Die Sprechanlage auf dem Schreibtisch gab einen leisen Summ ton von sich, und eine weibliche Stimme teilte mit, daß Mr. Coombes und seine Begleiter eingetroffen waren.

»Bitte, führen Sie sie herein.«

Coombes trat als erster ein, eine hochgewachsene, elegante Gestalt mit einem ruhigen, zufriedenen Gesicht. Leslie Coombes würde diesen Gesichtsausdruck auch inmitten eines Bombenangriffs oder eines Erdbebens tragen. Grego hatte Coombes als seinen ersten Anwalt ausgewählt, und der Gedanke daran verlieh ihm Auftrieb. Mohammed Ali O’Brien war dagegen alles andere als hochgewachsen, elegant und ruhig. Seine Haut war fast schwarz — er war unter einer B3-Sonne auf Agni geboren worden. Sein kahler Schädel glänzte, und über einem mächtigen weißen Schnurrbart stach eine große Nase hervor. Was erzählte man sich von ihm? Er sei der einzige, der auch im Sitzen herumlaufen könne.

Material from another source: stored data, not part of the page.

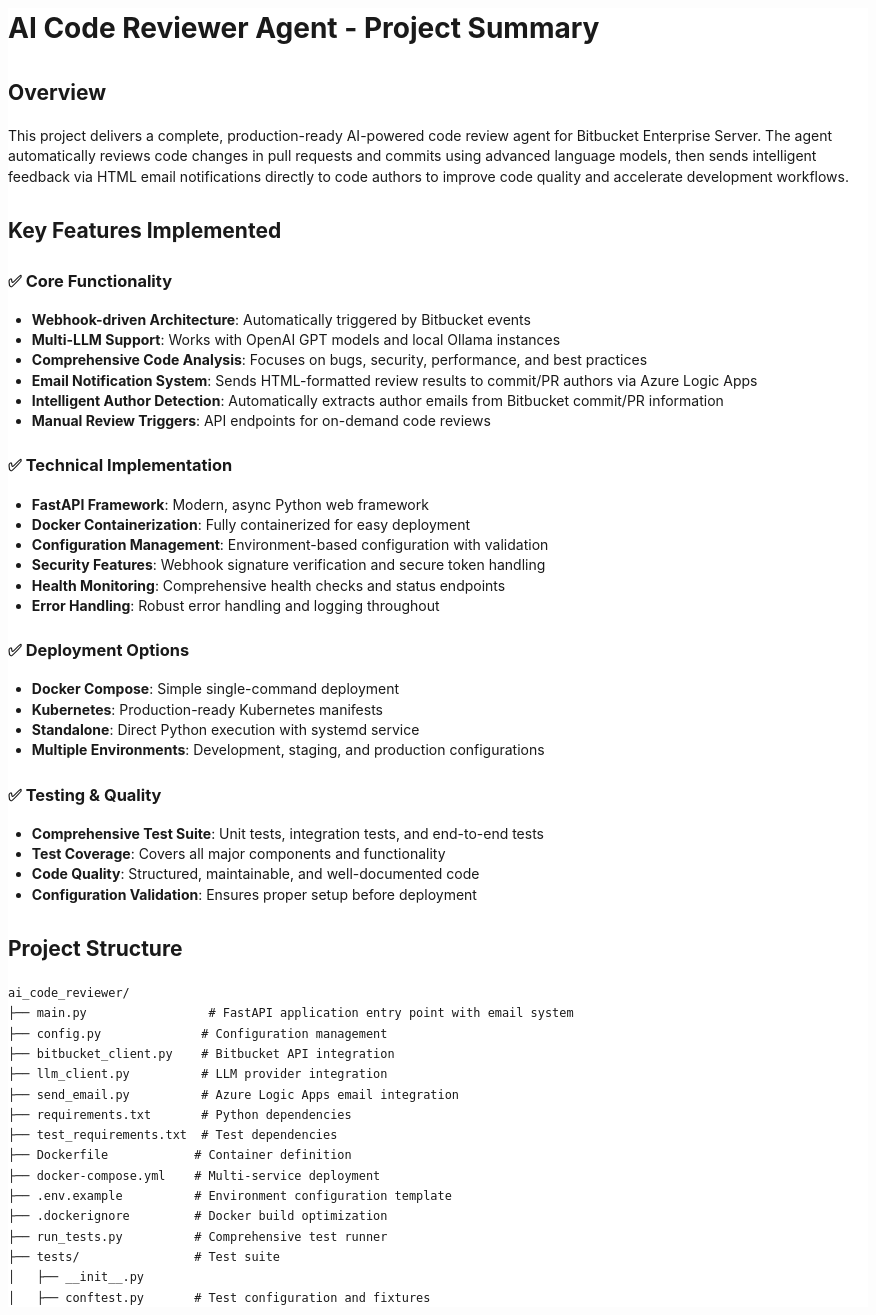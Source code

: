 # AI Code Reviewer Agent - Project Summary

## Overview

This project delivers a complete, production-ready AI-powered code review agent for Bitbucket Enterprise Server. The agent automatically reviews code changes in pull requests and commits using advanced language models, then sends intelligent feedback via HTML email notifications directly to code authors to improve code quality and accelerate development workflows.

## Key Features Implemented

### ✅ Core Functionality
- **Webhook-driven Architecture**: Automatically triggered by Bitbucket events
- **Multi-LLM Support**: Works with OpenAI GPT models and local Ollama instances
- **Comprehensive Code Analysis**: Focuses on bugs, security, performance, and best practices
- **Email Notification System**: Sends HTML-formatted review results to commit/PR authors via Azure Logic Apps
- **Intelligent Author Detection**: Automatically extracts author emails from Bitbucket commit/PR information
- **Manual Review Triggers**: API endpoints for on-demand code reviews

### ✅ Technical Implementation
- **FastAPI Framework**: Modern, async Python web framework
- **Docker Containerization**: Fully containerized for easy deployment
- **Configuration Management**: Environment-based configuration with validation
- **Security Features**: Webhook signature verification and secure token handling
- **Health Monitoring**: Comprehensive health checks and status endpoints
- **Error Handling**: Robust error handling and logging throughout

### ✅ Deployment Options
- **Docker Compose**: Simple single-command deployment
- **Kubernetes**: Production-ready Kubernetes manifests
- **Standalone**: Direct Python execution with systemd service
- **Multiple Environments**: Development, staging, and production configurations

### ✅ Testing & Quality
- **Comprehensive Test Suite**: Unit tests, integration tests, and end-to-end tests
- **Test Coverage**: Covers all major components and functionality
- **Code Quality**: Structured, maintainable, and well-documented code
- **Configuration Validation**: Ensures proper setup before deployment

## Project Structure

```
ai_code_reviewer/
├── main.py                 # FastAPI application entry point with email system
├── config.py              # Configuration management
├── bitbucket_client.py    # Bitbucket API integration
├── llm_client.py          # LLM provider integration
├── send_email.py          # Azure Logic Apps email integration
├── requirements.txt       # Python dependencies
├── test_requirements.txt  # Test dependencies
├── Dockerfile            # Container definition
├── docker-compose.yml    # Multi-service deployment
├── .env.example          # Environment configuration template
├── .dockerignore         # Docker build optimization
├── run_tests.py          # Comprehensive test runner
├── tests/                # Test suite
│   ├── __init__.py
│   ├── conftest.py       # Test configuration and fixtures
```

Den beiden Genannten folgte jetzt der Rest der Expedition nach dem Beta-Kontinent — Ernst Mallin, Juan Jimenez und Ruth Ortheris. Mallin bedauerte sofort, daß Kellogg nicht bei ihnen war.

»Das bezweifle ich«, reagierte Grego darauf. »Aber bitte, setzen Sie sich. Wir haben leider eine ganze Menge zu besprechen.«

Oberrichter Frederic Pendarvis schob den Aschenbecher ein paar Zoll nach rechts und gleich darauf die schlanke Vase mit den Sternblumen ein paar Zoll nach links. Dann stellte er die gerahmte Fotografie der freundlichen, weißhaarigen Frau direkt vor sich. Jetzt nahm er aus der silbernen Schachtel eine dünne Zigarre heraus, schnitt sie sorgfältig an einem Ende ein und zündete sie an. Dann fiel ihm keine andere Verzögerungstaktik mehr ein, und er zog die beiden dicken Bücher näher an sich heran und schlug das rote, das mit den Kriminalakten, auf.

Der erste Fall war ein Mord — wie immer. Und zwar auf dem Beta-Kontinent, Polizeirevier Fünfzehn, Lieutenant George Lunt. Jack Holloway — der alte Jack hatte sich also wieder mal eine Kerbe in seine Waffe geschnitten —, Cold-Creek-Tal, Föderationsbürger, Terraner, menschlich; vorsätzliche Tötung eines vernunftbegabten Wesens, Kurt Boren, Mallorys Port, Föderationsbürger, Terraner, menschlich. Ankläger Leonhard Kellogg, dito. Verteidiger des Beklagten Gustavus Adolphus Brannhard. Das letzte Mal, als Jack jemanden erschossen hatte, hatte es sich um zwei Diebe gehandelt, die ihm seine Sonnensteine abnehmen wollten. Der Fall war niemals vor Gericht gekommen. Kellogg allerdings war Angestellter der Gesellschaft — diesen Fall mußte er selbst bearbeiten, denn die Gesellschaft könnte versucht sein, Druck auszuüben.

Im zweiten Fall ging es ebenfalls um Mord, und er stammte auch aus Revier Fünfzehn auf dem Beta-Kontinent. Er las den Bericht und blinzelte. Leonhard Kellogg, Tötung eines vernunftbegabten Wesens, Name unbekannt, daher Goldlöckchen genannt, Eingeborene, Rasse Fuzzy-Zarathustra. Ankläger Jack Holloway, Anwalt des Beklagten Leslie Coombes. Offensichtlich ein Versuch, Kelloggs Anklage lächerlich zu machen. Pendarvis mußte laut lachen. Kelloggs Klage sollte wegen Geringfügigkeit gar nicht erst zugelassen werden. Gut, daß es Leute wie Gus Brannhard gab, die ab und zu für einige Abwechslung sorgten. Rasse Fuzzy-Zarathustra!